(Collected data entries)
================================

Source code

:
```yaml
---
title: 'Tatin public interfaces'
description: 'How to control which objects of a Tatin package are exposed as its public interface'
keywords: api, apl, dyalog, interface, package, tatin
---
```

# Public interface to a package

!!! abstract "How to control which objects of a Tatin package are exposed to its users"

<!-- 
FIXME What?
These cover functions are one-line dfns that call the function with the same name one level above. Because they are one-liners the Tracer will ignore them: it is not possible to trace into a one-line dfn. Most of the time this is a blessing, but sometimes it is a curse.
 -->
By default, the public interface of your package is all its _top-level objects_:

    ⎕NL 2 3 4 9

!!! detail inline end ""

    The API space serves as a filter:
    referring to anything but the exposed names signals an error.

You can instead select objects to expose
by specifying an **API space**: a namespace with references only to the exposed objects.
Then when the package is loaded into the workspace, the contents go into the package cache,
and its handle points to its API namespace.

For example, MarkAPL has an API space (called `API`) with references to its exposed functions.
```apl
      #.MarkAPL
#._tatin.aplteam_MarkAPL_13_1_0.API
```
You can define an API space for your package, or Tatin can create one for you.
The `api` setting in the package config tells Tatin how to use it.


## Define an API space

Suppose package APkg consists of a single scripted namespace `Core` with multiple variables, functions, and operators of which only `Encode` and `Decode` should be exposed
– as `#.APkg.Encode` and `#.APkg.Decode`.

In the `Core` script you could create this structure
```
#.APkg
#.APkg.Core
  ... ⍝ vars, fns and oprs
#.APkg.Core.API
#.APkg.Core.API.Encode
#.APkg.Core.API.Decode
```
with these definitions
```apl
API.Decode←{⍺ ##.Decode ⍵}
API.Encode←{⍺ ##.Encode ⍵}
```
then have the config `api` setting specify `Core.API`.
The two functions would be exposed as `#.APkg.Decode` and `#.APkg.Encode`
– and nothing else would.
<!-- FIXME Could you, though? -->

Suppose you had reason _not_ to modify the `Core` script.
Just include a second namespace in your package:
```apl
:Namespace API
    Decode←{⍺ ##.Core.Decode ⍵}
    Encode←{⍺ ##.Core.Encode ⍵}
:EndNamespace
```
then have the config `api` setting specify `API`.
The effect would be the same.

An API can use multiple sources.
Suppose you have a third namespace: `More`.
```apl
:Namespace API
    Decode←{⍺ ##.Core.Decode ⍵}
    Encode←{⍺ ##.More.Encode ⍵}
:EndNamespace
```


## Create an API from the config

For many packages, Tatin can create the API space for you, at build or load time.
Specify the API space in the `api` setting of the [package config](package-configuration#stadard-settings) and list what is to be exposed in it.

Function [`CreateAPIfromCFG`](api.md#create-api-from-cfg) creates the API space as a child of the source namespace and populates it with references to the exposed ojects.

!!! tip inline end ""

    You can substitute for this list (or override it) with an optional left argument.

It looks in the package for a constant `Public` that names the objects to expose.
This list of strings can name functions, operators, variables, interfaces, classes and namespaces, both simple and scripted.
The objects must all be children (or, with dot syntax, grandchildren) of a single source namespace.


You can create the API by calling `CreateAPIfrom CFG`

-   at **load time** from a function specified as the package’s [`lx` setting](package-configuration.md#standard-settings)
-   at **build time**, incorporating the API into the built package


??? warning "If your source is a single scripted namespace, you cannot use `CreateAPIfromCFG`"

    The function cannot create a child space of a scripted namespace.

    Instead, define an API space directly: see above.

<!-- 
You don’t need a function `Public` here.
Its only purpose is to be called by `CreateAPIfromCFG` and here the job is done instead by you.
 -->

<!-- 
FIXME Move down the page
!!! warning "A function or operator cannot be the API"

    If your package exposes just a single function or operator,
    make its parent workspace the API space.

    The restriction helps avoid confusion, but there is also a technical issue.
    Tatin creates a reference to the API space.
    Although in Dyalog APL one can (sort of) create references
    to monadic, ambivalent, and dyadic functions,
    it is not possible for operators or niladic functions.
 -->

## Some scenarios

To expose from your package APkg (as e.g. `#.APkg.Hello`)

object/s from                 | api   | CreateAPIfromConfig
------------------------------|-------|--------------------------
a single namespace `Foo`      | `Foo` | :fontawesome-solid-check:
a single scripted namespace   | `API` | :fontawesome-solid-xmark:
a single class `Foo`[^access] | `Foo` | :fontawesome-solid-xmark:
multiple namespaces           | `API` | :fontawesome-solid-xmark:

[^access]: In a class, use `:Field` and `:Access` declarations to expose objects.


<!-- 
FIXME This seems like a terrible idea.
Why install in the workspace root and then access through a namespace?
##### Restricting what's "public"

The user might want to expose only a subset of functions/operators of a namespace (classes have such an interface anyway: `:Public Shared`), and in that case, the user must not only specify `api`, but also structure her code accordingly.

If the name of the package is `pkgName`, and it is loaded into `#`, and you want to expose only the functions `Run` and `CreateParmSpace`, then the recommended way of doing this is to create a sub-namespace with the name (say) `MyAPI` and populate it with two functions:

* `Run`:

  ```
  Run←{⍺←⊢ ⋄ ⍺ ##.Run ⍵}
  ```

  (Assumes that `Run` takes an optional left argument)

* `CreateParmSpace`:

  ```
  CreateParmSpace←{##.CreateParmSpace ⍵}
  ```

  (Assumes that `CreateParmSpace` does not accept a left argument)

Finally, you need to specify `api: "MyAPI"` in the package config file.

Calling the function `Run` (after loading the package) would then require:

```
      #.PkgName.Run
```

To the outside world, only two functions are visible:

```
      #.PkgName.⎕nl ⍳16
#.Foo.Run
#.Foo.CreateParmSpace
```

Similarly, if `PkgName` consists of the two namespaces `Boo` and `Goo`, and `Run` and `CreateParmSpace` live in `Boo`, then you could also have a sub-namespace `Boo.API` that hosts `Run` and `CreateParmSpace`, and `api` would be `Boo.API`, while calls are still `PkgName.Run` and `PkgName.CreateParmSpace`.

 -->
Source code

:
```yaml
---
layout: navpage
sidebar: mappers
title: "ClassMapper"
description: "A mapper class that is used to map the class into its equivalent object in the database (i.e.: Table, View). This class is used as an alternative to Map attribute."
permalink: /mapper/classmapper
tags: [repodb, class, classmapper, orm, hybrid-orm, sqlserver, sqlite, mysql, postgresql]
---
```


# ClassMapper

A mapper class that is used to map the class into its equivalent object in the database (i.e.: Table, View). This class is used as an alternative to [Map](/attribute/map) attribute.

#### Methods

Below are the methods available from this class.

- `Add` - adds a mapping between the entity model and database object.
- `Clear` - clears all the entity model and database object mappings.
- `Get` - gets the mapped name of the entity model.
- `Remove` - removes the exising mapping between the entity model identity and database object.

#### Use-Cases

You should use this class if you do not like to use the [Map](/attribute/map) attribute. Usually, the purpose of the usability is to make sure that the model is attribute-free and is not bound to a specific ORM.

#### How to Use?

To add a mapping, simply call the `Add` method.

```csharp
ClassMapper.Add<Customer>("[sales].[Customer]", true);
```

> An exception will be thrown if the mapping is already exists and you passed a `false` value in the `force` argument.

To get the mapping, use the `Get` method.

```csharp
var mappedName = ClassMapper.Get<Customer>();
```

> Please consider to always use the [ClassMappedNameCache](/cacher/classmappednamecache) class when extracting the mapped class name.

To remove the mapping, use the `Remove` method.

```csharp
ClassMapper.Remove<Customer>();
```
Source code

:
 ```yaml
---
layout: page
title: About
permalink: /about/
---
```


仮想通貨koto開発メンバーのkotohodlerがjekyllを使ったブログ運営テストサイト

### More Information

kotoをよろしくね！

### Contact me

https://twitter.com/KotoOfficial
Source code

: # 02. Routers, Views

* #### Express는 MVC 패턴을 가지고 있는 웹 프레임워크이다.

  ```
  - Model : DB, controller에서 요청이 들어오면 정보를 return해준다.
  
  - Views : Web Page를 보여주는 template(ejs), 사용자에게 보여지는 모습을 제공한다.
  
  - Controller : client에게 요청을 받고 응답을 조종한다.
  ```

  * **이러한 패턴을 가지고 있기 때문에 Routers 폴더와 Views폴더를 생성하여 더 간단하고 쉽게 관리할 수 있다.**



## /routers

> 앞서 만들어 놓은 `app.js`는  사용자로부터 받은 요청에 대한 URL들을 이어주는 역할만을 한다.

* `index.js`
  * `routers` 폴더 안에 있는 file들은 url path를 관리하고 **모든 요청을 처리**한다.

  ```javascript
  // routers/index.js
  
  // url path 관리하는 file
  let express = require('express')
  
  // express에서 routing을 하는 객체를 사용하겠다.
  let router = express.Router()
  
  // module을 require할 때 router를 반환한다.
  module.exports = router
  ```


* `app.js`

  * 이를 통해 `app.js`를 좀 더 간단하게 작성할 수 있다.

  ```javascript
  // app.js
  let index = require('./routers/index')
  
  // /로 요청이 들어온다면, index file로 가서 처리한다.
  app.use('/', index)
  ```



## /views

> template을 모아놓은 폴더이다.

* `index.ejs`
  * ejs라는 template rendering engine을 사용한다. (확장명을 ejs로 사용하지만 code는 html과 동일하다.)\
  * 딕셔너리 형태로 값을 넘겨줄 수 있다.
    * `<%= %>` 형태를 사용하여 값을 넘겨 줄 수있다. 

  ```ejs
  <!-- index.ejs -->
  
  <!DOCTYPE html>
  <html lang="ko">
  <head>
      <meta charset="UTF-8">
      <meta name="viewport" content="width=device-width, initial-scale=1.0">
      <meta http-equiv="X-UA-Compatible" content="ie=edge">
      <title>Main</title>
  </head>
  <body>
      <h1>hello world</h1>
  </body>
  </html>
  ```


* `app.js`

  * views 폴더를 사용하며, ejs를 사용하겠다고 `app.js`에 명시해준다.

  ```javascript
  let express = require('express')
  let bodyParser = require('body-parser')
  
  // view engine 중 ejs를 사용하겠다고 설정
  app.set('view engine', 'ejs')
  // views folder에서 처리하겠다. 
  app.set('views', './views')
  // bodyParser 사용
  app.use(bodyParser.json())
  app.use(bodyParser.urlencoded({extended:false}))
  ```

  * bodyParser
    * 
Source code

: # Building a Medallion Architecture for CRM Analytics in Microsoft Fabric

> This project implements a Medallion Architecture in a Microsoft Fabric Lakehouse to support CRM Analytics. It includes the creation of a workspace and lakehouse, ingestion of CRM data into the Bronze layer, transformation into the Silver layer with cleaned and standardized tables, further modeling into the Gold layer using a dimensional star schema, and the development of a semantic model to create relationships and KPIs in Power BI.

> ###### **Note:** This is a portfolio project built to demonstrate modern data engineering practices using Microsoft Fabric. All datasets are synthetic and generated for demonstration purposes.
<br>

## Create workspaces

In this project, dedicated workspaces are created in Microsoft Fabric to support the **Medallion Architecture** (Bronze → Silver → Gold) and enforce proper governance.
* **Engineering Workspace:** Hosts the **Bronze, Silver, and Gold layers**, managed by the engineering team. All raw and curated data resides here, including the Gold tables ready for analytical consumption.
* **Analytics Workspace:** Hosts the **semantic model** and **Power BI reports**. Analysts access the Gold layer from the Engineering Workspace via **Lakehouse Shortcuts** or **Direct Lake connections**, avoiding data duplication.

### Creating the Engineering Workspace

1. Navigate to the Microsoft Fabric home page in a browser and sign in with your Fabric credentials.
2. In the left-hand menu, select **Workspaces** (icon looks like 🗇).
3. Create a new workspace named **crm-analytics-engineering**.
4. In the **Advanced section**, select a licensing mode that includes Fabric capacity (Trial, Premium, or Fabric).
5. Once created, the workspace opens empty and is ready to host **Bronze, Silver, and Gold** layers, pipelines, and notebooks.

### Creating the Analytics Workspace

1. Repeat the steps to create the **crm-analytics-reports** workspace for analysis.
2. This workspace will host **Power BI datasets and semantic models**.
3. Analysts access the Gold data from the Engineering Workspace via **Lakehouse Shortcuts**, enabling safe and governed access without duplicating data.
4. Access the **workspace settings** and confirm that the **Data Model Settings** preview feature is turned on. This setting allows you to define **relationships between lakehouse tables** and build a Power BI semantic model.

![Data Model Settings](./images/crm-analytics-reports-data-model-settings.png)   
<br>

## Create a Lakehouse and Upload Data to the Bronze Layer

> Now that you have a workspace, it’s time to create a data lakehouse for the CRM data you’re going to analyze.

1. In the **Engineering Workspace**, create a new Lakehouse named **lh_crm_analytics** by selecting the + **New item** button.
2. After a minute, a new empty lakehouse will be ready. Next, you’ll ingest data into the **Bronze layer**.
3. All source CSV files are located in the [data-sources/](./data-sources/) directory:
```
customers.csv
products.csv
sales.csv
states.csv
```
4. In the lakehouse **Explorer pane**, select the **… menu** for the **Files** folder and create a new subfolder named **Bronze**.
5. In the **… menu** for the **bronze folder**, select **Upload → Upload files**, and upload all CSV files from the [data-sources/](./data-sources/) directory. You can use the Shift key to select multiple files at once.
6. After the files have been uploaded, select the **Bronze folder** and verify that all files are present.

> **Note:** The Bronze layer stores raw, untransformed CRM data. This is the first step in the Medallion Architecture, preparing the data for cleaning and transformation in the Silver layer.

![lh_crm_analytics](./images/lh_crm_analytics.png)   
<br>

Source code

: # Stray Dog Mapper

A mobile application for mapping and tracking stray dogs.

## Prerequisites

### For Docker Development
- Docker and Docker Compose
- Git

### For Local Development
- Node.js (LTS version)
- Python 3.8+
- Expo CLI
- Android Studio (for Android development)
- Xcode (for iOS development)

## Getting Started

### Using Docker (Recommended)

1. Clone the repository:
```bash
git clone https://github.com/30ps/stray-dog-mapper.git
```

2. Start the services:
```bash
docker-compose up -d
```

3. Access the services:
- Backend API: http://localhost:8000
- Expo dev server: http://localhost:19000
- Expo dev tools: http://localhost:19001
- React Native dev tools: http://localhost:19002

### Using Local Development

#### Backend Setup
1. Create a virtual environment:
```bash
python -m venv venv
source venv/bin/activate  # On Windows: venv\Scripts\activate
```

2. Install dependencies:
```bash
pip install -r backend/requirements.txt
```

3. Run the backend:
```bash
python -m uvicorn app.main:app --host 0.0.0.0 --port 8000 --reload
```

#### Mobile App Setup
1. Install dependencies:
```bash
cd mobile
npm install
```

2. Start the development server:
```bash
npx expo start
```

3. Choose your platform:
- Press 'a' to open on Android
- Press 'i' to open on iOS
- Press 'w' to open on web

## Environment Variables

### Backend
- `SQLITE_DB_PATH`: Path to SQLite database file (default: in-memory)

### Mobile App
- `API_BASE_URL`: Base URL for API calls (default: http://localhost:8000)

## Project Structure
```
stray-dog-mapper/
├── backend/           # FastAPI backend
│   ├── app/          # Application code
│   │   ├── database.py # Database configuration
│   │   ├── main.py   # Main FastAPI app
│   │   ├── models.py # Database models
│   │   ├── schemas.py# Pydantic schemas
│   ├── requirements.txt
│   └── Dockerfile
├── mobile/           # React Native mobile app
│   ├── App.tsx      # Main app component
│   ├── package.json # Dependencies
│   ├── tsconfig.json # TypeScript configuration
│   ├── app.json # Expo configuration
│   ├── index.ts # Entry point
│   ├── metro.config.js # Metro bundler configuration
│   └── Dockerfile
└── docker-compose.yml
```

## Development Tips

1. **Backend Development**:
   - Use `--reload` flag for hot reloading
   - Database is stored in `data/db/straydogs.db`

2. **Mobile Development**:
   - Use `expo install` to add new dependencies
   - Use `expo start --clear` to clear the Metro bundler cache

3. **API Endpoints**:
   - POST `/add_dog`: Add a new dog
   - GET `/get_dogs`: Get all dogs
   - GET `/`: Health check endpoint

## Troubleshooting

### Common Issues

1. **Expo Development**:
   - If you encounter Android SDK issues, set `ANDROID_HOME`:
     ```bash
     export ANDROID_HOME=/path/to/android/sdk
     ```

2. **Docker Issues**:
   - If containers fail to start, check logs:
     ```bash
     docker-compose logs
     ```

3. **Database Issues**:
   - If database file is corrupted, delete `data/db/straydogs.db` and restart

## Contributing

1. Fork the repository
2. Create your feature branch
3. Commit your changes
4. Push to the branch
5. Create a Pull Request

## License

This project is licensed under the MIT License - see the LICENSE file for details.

================================

**Your objective**
Your answer must be the lines from the first line of the entries above through the line that contains "The API space serves", written out exactly.

**Exercise response**
Source code

:
```yaml
---
title: 'Tatin public interfaces'
description: 'How to control which objects of a Tatin package are exposed as its public interface'
keywords: api, apl, dyalog, interface, package, tatin
---
```

# Public interface to a package

!!! abstract "How to control which objects of a Tatin package are exposed to its users"

<!-- 
FIXME What?
These cover functions are one-line dfns that call the function with the same name one level above. Because they are one-liners the Tracer will ignore them: it is not possible to trace into a one-line dfn. Most of the time this is a blessing, but sometimes it is a curse.
 -->
By default, the public interface of your package is all its _top-level objects_:

    ⎕NL 2 3 4 9

!!! detail inline end ""

    The API space serves as a filter:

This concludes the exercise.